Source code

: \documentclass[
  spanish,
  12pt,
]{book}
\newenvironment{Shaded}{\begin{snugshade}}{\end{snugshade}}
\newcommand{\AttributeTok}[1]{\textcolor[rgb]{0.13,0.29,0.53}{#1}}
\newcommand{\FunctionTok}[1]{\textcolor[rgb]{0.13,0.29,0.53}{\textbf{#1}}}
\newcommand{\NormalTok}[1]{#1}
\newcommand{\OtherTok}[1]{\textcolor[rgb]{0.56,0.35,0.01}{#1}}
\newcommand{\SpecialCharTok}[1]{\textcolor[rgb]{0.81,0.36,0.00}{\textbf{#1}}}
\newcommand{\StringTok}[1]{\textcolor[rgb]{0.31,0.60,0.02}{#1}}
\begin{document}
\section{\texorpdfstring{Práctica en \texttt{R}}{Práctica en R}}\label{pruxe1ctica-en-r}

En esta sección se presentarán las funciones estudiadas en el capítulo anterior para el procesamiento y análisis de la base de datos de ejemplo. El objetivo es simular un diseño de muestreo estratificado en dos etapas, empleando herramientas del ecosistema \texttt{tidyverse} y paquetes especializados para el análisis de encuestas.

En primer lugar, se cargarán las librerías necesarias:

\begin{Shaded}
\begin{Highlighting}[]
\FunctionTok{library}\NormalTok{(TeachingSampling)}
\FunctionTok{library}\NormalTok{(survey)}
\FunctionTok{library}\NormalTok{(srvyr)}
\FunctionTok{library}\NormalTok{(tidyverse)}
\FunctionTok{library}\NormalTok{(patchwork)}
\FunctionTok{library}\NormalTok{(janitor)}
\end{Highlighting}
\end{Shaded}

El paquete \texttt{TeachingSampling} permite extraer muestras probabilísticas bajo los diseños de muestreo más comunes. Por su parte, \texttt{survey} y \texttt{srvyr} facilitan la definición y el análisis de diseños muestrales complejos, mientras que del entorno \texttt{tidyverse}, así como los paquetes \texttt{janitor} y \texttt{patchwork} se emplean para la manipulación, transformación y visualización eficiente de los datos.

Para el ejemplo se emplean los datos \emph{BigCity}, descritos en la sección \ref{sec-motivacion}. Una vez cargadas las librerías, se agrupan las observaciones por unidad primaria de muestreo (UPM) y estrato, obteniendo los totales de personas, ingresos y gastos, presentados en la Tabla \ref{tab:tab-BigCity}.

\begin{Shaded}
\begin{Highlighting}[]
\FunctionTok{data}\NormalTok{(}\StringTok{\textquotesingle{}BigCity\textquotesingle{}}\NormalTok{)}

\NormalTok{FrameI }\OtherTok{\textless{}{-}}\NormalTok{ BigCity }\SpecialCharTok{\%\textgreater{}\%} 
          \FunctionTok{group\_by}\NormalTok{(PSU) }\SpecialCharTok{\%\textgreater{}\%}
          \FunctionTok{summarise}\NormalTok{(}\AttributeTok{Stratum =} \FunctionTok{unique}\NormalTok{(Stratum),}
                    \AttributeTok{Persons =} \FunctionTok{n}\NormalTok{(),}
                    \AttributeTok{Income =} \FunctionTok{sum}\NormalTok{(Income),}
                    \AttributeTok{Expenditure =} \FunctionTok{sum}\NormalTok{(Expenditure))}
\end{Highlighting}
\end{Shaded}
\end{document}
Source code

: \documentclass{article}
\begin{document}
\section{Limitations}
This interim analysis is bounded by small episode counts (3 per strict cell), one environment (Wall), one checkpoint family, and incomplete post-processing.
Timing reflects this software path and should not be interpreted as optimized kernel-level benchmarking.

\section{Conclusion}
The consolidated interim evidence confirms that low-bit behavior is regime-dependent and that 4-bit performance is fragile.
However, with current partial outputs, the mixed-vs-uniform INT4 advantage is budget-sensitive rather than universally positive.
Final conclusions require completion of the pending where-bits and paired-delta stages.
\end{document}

★ ★ ★ ★ ★ ★ ★

Problem description |
Reproduce the whole listing without changing anything.

Output of the task |
Source code

: \documentclass[
  spanish,
  12pt,
]{book}
\newenvironment{Shaded}{\begin{snugshade}}{\end{snugshade}}
\newcommand{\AttributeTok}[1]{\textcolor[rgb]{0.13,0.29,0.53}{#1}}
\newcommand{\FunctionTok}[1]{\textcolor[rgb]{0.13,0.29,0.53}{\textbf{#1}}}
\newcommand{\NormalTok}[1]{#1}
\newcommand{\OtherTok}[1]{\textcolor[rgb]{0.56,0.35,0.01}{#1}}
\newcommand{\SpecialCharTok}[1]{\textcolor[rgb]{0.81,0.36,0.00}{\textbf{#1}}}
\newcommand{\StringTok}[1]{\textcolor[rgb]{0.31,0.60,0.02}{#1}}
\begin{document}
\section{\texorpdfstring{Práctica en \texttt{R}}{Práctica en R}}\label{pruxe1ctica-en-r}

En esta sección se presentarán las funciones estudiadas en el capítulo anterior para el procesamiento y análisis de la base de datos de ejemplo. El objetivo es simular un diseño de muestreo estratificado en dos etapas, empleando herramientas del ecosistema \texttt{tidyverse} y paquetes especializados para el análisis de encuestas.

En primer lugar, se cargarán las librerías necesarias:

\begin{Shaded}
\begin{Highlighting}[]
\FunctionTok{library}\NormalTok{(TeachingSampling)}
\FunctionTok{library}\NormalTok{(survey)}
\FunctionTok{library}\NormalTok{(srvyr)}
\FunctionTok{library}\NormalTok{(tidyverse)}
\FunctionTok{library}\NormalTok{(patchwork)}
\FunctionTok{library}\NormalTok{(janitor)}
\end{Highlighting}
\end{Shaded}

El paquete \texttt{TeachingSampling} permite extraer muestras probabilísticas bajo los diseños de muestreo más comunes. Por su parte, \texttt{survey} y \texttt{srvyr} facilitan la definición y el análisis de diseños muestrales complejos, mientras que del entorno \texttt{tidyverse}, así como los paquetes \texttt{janitor} y \texttt{patchwork} se emplean para la manipulación, transformación y visualización eficiente de los datos.

Para el ejemplo se emplean los datos \emph{BigCity}, descritos en la sección \ref{sec-motivacion}. Una vez cargadas las librerías, se agrupan las observaciones por unidad primaria de muestreo (UPM) y estrato, obteniendo los totales de personas, ingresos y gastos, presentados en la Tabla \ref{tab:tab-BigCity}.

\begin{Shaded}
\begin{Highlighting}[]
\FunctionTok{data}\NormalTok{(}\StringTok{\textquotesingle{}BigCity\textquotesingle{}}\NormalTok{)}

\NormalTok{FrameI }\OtherTok{\textless{}{-}}\NormalTok{ BigCity }\SpecialCharTok{\%\textgreater{}\%} 
          \FunctionTok{group\_by}\NormalTok{(PSU) }\SpecialCharTok{\%\textgreater{}\%}
          \FunctionTok{summarise}\NormalTok{(}\AttributeTok{Stratum =} \FunctionTok{unique}\NormalTok{(Stratum),}
                    \AttributeTok{Persons =} \FunctionTok{n}\NormalTok{(),}
                    \AttributeTok{Income =} \FunctionTok{sum}\NormalTok{(Income),}
                    \AttributeTok{Expenditure =} \FunctionTok{sum}\NormalTok{(Expenditure))}
\end{Highlighting}
\end{Shaded}
\end{document}
Source code

: \documentclass{article}
\begin{document}
\section{Limitations}
This interim analysis is bounded by small episode counts (3 per strict cell), one environment (Wall), one checkpoint family, and incomplete post-processing.
Timing reflects this software path and should not be interpreted as optimized kernel-level benchmarking.

\section{Conclusion}
The consolidated interim evidence confirms that low-bit behavior is regime-dependent and that 4-bit performance is fragile.
However, with current partial outputs, the mixed-vs-uniform INT4 advantage is budget-sensitive rather than universally positive.
Final conclusions require completion of the pending where-bits and paired-delta stages.
\end{document}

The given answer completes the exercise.